Even though the single European currency has strengthened against Britain’s pound in the past six months, buyers from countries which have adopted the euro said they had tightened their purse strings slightly. Reuters correspondents failed to find representatives of U.S. retail stores at the shows.
“I think we’re just being more cautious about the way we spend our money,” Coco Chom, a buyer for luxury British retailer Harvey Nichols, told Reuters dressed in a black fur coat.
Business consultancy Bain & Co have said sales of luxury goods could drop as much as 7 percent worldwide in 2009.
Silvia Bertocchi, who works for department store 10 Corso Como in Milan, said her budget was “almost” the same as last year’s: “Just a little bit lower.”
But Parisian buyer Maria-Luisa Poumaillou, who has stores in Hong Kong and Qatar, said she cut her budget by 20 percent.
“The same quality, the same selection, just slightly less,” she told Reuters.
One store’s representative, however, said business would carry on as usual.
“(Our approach) hasn’t really changed, regardless of the economic climate,” said Ed Burstell, director at London’s Liberty department store. He said customers had “not yet” reined in spending and that he was carrying on as before.
“(The budget is) all flexible, it all depends on the product,” he said. “We look for things that are unusual and unique, and really have original thought to them.”

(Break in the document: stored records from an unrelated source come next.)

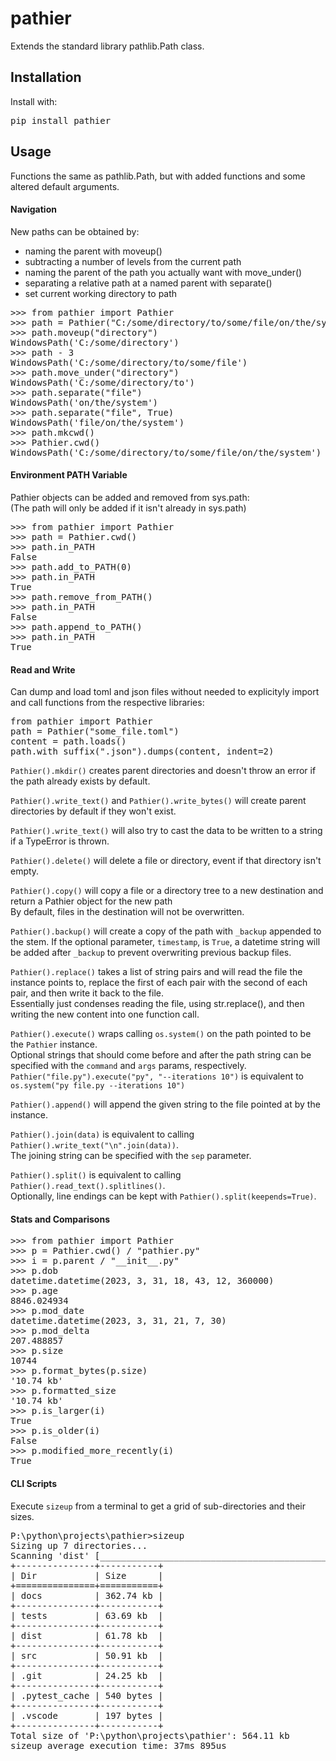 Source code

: # pathier

Extends the standard library pathlib.Path class.

## Installation

Install with:

<pre>
pip install pathier
</pre>



## Usage

Functions the same as pathlib.Path, but with added functions and some altered default arguments.<br>

#### Navigation

New paths can be obtained by:<br>
* naming the parent with moveup()
* subtracting a number of levels from the current path
* naming the parent of the path you actually want with move_under()
* separating a relative path at a named parent with separate()
* set current working directory to path
<pre>
>>> from pathier import Pathier
>>> path = Pathier("C:/some/directory/to/some/file/on/the/system")
>>> path.moveup("directory")
WindowsPath('C:/some/directory')
>>> path - 3
WindowsPath('C:/some/directory/to/some/file')
>>> path.move_under("directory")
WindowsPath('C:/some/directory/to')
>>> path.separate("file")
WindowsPath('on/the/system')
>>> path.separate("file", True)
WindowsPath('file/on/the/system')
>>> path.mkcwd()
>>> Pathier.cwd()
WindowsPath('C:/some/directory/to/some/file/on/the/system')
</pre>

#### Environment PATH Variable

Pathier objects can be added and removed from sys.path:<br>
(The path will only be added if it isn't already in sys.path)
<pre>
>>> from pathier import Pathier
>>> path = Pathier.cwd()
>>> path.in_PATH
False
>>> path.add_to_PATH(0)
>>> path.in_PATH
True
>>> path.remove_from_PATH()
>>> path.in_PATH
False
>>> path.append_to_PATH()
>>> path.in_PATH
True
</pre>


#### Read and Write

Can dump and load toml and json files without needed to explicityly import and call functions from the respective libraries:
<pre>
from pathier import Pathier
path = Pathier("some_file.toml")
content = path.loads()
path.with_suffix(".json").dumps(content, indent=2)
</pre>

`Pathier().mkdir()` creates parent directories and doesn't throw an error if the path already exists by default.<br>

`Pathier().write_text()` and `Pathier().write_bytes()` will create parent directories by default if they won't exist.<br>

`Pathier().write_text()` will also try to cast the data to be written to a string if a TypeError is thrown.<br>

`Pathier().delete()` will delete a file or directory, event if that directory isn't empty.<br>

`Pathier().copy()` will copy a file or a directory tree to a new destination and return a Pathier object for the new path<br>
By default, files in the destination will not be overwritten.<br>

`Pathier().backup()` will create a copy of the path with `_backup` appended to the stem.
If the optional parameter, `timestamp`, is `True`, a datetime string will be added after `_backup` to prevent overwriting previous backup files.<br>

`Pathier().replace()` takes a list of string pairs and will read the file the instance points to, replace the first of each pair with the second of each pair, and then write it back to the file.<br>
Essentially just condenses reading the file, using str.replace(), and then writing the new content into one function call.<br>

`Pathier().execute()` wraps calling `os.system()` on the path pointed to be the `Pathier` instance.<br>
Optional strings that should come before and after the path string can be specified with the `command` and `args` params, respectively.<br>
`Pathier("file.py").execute("py", "--iterations 10")` is equivalent to `os.system("py file.py --iterations 10")`<br>

`Pathier().append()` will append the given string to the file pointed at by the instance.<br>

`Pathier().join(data)` is equivalent to calling `Pathier().write_text("\n".join(data))`.<br>
The joining string can be specified with the `sep` parameter.<br>

`Pathier().split()` is equivalent to calling `Pathier().read_text().splitlines()`.<br>
Optionally, line endings can be kept with `Pathier().split(keepends=True)`.<br>
#### Stats and Comparisons
<pre>
>>> from pathier import Pathier
>>> p = Pathier.cwd() / "pathier.py"
>>> i = p.parent / "__init__.py"
>>> p.dob
datetime.datetime(2023, 3, 31, 18, 43, 12, 360000)
>>> p.age
8846.024934
>>> p.mod_date
datetime.datetime(2023, 3, 31, 21, 7, 30)
>>> p.mod_delta
207.488857
>>> p.size
10744
>>> p.format_bytes(p.size)
'10.74 kb'
>>> p.formatted_size
'10.74 kb'
>>> p.is_larger(i)
True
>>> p.is_older(i)
False
>>> p.modified_more_recently(i)
True
</pre>

#### CLI Scripts
Execute `sizeup` from a terminal to get a grid of sub-directories and their sizes.
<pre>
P:\python\projects\pathier>sizeup
Sizing up 7 directories...
Scanning 'dist' [____________________________________________________________________________________________________________________________________________]-100.00%
+---------------+-----------+
| Dir           | Size      |
+===============+===========+
| docs          | 362.74 kb |
+---------------+-----------+
| tests         | 63.69 kb  |
+---------------+-----------+
| dist          | 61.78 kb  |
+---------------+-----------+
| src           | 50.91 kb  |
+---------------+-----------+
| .git          | 24.25 kb  |
+---------------+-----------+
| .pytest_cache | 540 bytes |
+---------------+-----------+
| .vscode       | 197 bytes |
+---------------+-----------+
Total size of 'P:\python\projects\pathier': 564.11 kb
sizeup average execution time: 37ms 895us
</pre>
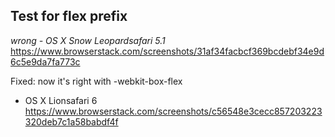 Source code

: 
## Test for flex prefix


*wrong - OS X Snow Leopardsafari 5.1*
https://www.browserstack.com/screenshots/31af34facbcf369bcdebf34e9d6c5e9da7fa773c

Fixed: now it's right with -webkit-box-flex
- OS X Lionsafari 6
https://www.browserstack.com/screenshots/c56548e3cecc857203223320deb7c1a58babdf4f


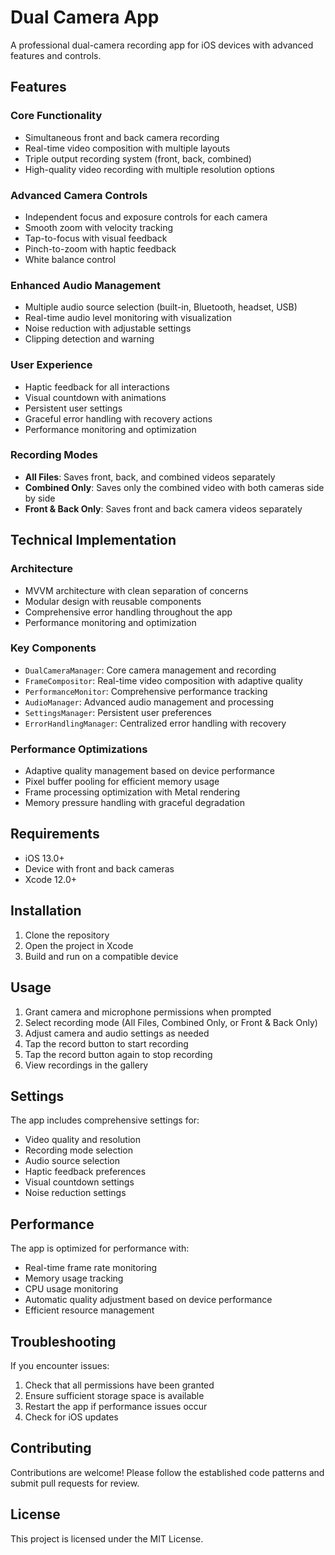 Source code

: # Dual Camera App

A professional dual-camera recording app for iOS devices with advanced features and controls.

## Features

### Core Functionality
- Simultaneous front and back camera recording
- Real-time video composition with multiple layouts
- Triple output recording system (front, back, combined)
- High-quality video recording with multiple resolution options

### Advanced Camera Controls
- Independent focus and exposure controls for each camera
- Smooth zoom with velocity tracking
- Tap-to-focus with visual feedback
- Pinch-to-zoom with haptic feedback
- White balance control

### Enhanced Audio Management
- Multiple audio source selection (built-in, Bluetooth, headset, USB)
- Real-time audio level monitoring with visualization
- Noise reduction with adjustable settings
- Clipping detection and warning

### User Experience
- Haptic feedback for all interactions
- Visual countdown with animations
- Persistent user settings
- Graceful error handling with recovery actions
- Performance monitoring and optimization

### Recording Modes
- **All Files**: Saves front, back, and combined videos separately
- **Combined Only**: Saves only the combined video with both cameras side by side
- **Front & Back Only**: Saves front and back camera videos separately

## Technical Implementation

### Architecture
- MVVM architecture with clean separation of concerns
- Modular design with reusable components
- Comprehensive error handling throughout the app
- Performance monitoring and optimization

### Key Components
- `DualCameraManager`: Core camera management and recording
- `FrameCompositor`: Real-time video composition with adaptive quality
- `PerformanceMonitor`: Comprehensive performance tracking
- `AudioManager`: Advanced audio management and processing
- `SettingsManager`: Persistent user preferences
- `ErrorHandlingManager`: Centralized error handling with recovery

### Performance Optimizations
- Adaptive quality management based on device performance
- Pixel buffer pooling for efficient memory usage
- Frame processing optimization with Metal rendering
- Memory pressure handling with graceful degradation

## Requirements

- iOS 13.0+
- Device with front and back cameras
- Xcode 12.0+

## Installation

1. Clone the repository
2. Open the project in Xcode
3. Build and run on a compatible device

## Usage

1. Grant camera and microphone permissions when prompted
2. Select recording mode (All Files, Combined Only, or Front & Back Only)
3. Adjust camera and audio settings as needed
4. Tap the record button to start recording
5. Tap the record button again to stop recording
6. View recordings in the gallery

## Settings

The app includes comprehensive settings for:
- Video quality and resolution
- Recording mode selection
- Audio source selection
- Haptic feedback preferences
- Visual countdown settings
- Noise reduction settings

## Performance

The app is optimized for performance with:
- Real-time frame rate monitoring
- Memory usage tracking
- CPU usage monitoring
- Automatic quality adjustment based on device performance
- Efficient resource management

## Troubleshooting

If you encounter issues:
1. Check that all permissions have been granted
2. Ensure sufficient storage space is available
3. Restart the app if performance issues occur
4. Check for iOS updates

## Contributing

Contributions are welcome! Please follow the established code patterns and submit pull requests for review.

## License

This project is licensed under the MIT License.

The buyers, including Chom and Bertocchi, said they said they were confirming orders with their usual brands but were taking on fewer up-and-coming designers, in a city famous for producing some of fashion’s biggest innovators.
Vincent Frayssinet, sales manager for Betty Jackson, agreed: “Stores might be buying less brands, but when they go for one brand they actually focus on it.”
Niki Scordi, managing director at Nicole Farhi, agreed that buyer’s budgets were being scrutinized more closely.
Frayssinet said sterling’s weakness against the dollar was helping to attract more foreign clients.
“We have international interest, especially from South America. Saudi Arabia as well,” Frayssinet said.
To boost demand, London’s mayor’s office organized trips for buyers from Dubai and elsewhere, at a cost of 40,000 pounds to the taxpayer.
Retailer Barney’s New York, owned by the Dubai’s investment agency Istithmar World, said that it was not sending its chief buyer to London, as it had in the past.
“Our overall budget at this moment is really dictated by the economy in general,” a spokeswomen for the store said. Fellow U.S. luxury chain Saks Fifth Avenue declined to comment on its budget or whether it was sending a buyer.
Although French buyer Poumaillou said her clients chiefly wanted clothes, others said they were keen on accessories.
“Clothes and accessories, both,” Bertocchi said.
Chom said she was looking for clothes, but that accessory sales would probably be quite resilient in the downturn.
“It’s always an easy way into a brand,” Chom said. “And an easy way to update an outfit.”
Zoe Lem, who runs a boutique in London’s Islington area, said accessories were popular among her clients, who were willing to spend money on “investment pieces.”
“I’ve noticed over the last 3 or 4 months that they’re not coming to me for basics,” she said. “They’ll go to the high street for a black trouser but they’re coming to me for the special bits.”
Among the exhibits at London Fashion Week’s main tent, several vendors said buyers were being more cautious this year.
“They haven’t been talking about budgets at all actually,” said Heather Whittle, who works for shoe-maker Beyond Skin and has been attending fashion week for several years.
“The reaction that we’ve had from our showroom is that people are wanting to commit a bit later,” she said. “This season we could be doing... a bit more hounding.”